• REQUIRED WORK:
Copy the records. Keep every line exactly as it is.

Stored data:
++++

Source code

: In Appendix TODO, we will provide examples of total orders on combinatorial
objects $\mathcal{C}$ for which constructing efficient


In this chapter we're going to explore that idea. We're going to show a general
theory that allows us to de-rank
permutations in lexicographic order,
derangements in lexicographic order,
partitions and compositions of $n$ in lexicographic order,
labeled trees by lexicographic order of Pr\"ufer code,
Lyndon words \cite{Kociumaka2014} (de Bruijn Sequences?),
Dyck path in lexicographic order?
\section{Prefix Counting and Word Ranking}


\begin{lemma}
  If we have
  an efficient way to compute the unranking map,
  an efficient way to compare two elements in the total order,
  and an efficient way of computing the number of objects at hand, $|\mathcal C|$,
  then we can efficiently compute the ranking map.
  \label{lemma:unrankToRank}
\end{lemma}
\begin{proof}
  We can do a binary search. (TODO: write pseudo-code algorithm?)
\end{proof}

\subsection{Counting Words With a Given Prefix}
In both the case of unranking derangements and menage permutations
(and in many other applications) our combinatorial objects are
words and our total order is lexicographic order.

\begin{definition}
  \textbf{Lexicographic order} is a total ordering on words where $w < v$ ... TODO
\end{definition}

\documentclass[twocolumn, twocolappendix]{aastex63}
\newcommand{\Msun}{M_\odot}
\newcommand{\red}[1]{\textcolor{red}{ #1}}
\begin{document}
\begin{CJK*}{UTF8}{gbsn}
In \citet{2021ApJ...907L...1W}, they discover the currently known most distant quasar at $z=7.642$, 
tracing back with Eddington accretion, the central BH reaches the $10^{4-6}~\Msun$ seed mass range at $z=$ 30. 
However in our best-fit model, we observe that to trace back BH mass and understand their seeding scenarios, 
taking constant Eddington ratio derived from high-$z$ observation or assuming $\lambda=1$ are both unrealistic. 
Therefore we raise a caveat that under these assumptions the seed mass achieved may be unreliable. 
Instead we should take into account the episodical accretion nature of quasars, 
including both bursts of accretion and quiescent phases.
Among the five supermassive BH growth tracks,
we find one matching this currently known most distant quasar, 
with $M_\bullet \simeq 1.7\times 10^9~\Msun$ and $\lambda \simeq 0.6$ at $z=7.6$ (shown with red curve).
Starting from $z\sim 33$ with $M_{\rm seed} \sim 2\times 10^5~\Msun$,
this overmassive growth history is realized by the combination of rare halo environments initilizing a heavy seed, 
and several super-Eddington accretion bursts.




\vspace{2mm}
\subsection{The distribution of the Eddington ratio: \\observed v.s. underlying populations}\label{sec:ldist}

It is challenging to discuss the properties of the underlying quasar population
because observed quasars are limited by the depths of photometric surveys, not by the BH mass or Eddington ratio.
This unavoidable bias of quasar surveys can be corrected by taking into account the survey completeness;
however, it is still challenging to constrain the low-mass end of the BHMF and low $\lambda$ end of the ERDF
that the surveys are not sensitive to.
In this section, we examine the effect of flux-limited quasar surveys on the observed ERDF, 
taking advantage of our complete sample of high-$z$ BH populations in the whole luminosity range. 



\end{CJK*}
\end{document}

++++

• TASK RESPONSE:
Source code

: In Appendix TODO, we will provide examples of total orders on combinatorial
objects $\mathcal{C}$ for which constructing efficient


In this chapter we're going to explore that idea. We're going to show a general
theory that allows us to de-rank
permutations in lexicographic order,
derangements in lexicographic order,
partitions and compositions of $n$ in lexicographic order,
labeled trees by lexicographic order of Pr\"ufer code,
Lyndon words \cite{Kociumaka2014} (de Bruijn Sequences?),
Dyck path in lexicographic order?
\section{Prefix Counting and Word Ranking}


\begin{lemma}
  If we have
  an efficient way to compute the unranking map,
  an efficient way to compare two elements in the total order,
  and an efficient way of computing the number of objects at hand, $|\mathcal C|$,
  then we can efficiently compute the ranking map.
  \label{lemma:unrankToRank}
\end{lemma}
\begin{proof}
  We can do a binary search. (TODO: write pseudo-code algorithm?)
\end{proof}

\subsection{Counting Words With a Given Prefix}
In both the case of unranking derangements and menage permutations
(and in many other applications) our combinatorial objects are
words and our total order is lexicographic order.

\begin{definition}
  \textbf{Lexicographic order} is a total ordering on words where $w < v$ ... TODO
\end{definition}

\documentclass[twocolumn, twocolappendix]{aastex63}
\newcommand{\Msun}{M_\odot}
\newcommand{\red}[1]{\textcolor{red}{ #1}}
\begin{document}
\begin{CJK*}{UTF8}{gbsn}
In \citet{2021ApJ...907L...1W}, they discover the currently known most distant quasar at $z=7.642$, 
tracing back with Eddington accretion, the central BH reaches the $10^{4-6}~\Msun$ seed mass range at $z=$ 30. 
However in our best-fit model, we observe that to trace back BH mass and understand their seeding scenarios, 
taking constant Eddington ratio derived from high-$z$ observation or assuming $\lambda=1$ are both unrealistic. 
Therefore we raise a caveat that under these assumptions the seed mass achieved may be unreliable. 
Instead we should take into account the episodical accretion nature of quasars, 
including both bursts of accretion and quiescent phases.
Among the five supermassive BH growth tracks,
we find one matching this currently known most distant quasar, 
with $M_\bullet \simeq 1.7\times 10^9~\Msun$ and $\lambda \simeq 0.6$ at $z=7.6$ (shown with red curve).
Starting from $z\sim 33$ with $M_{\rm seed} \sim 2\times 10^5~\Msun$,
this overmassive growth history is realized by the combination of rare halo environments initilizing a heavy seed, 
and several super-Eddington accretion bursts.




\vspace{2mm}
\subsection{The distribution of the Eddington ratio: \\observed v.s. underlying populations}\label{sec:ldist}

It is challenging to discuss the properties of the underlying quasar population
because observed quasars are limited by the depths of photometric surveys, not by the BH mass or Eddington ratio.
This unavoidable bias of quasar surveys can be corrected by taking into account the survey completeness;
however, it is still challenging to constrain the low-mass end of the BHMF and low $\lambda$ end of the ERDF
that the surveys are not sensitive to.
In this section, we examine the effect of flux-limited quasar surveys on the observed ERDF, 
taking advantage of our complete sample of high-$z$ BH populations in the whole luminosity range. 



\end{CJK*}
\end{document}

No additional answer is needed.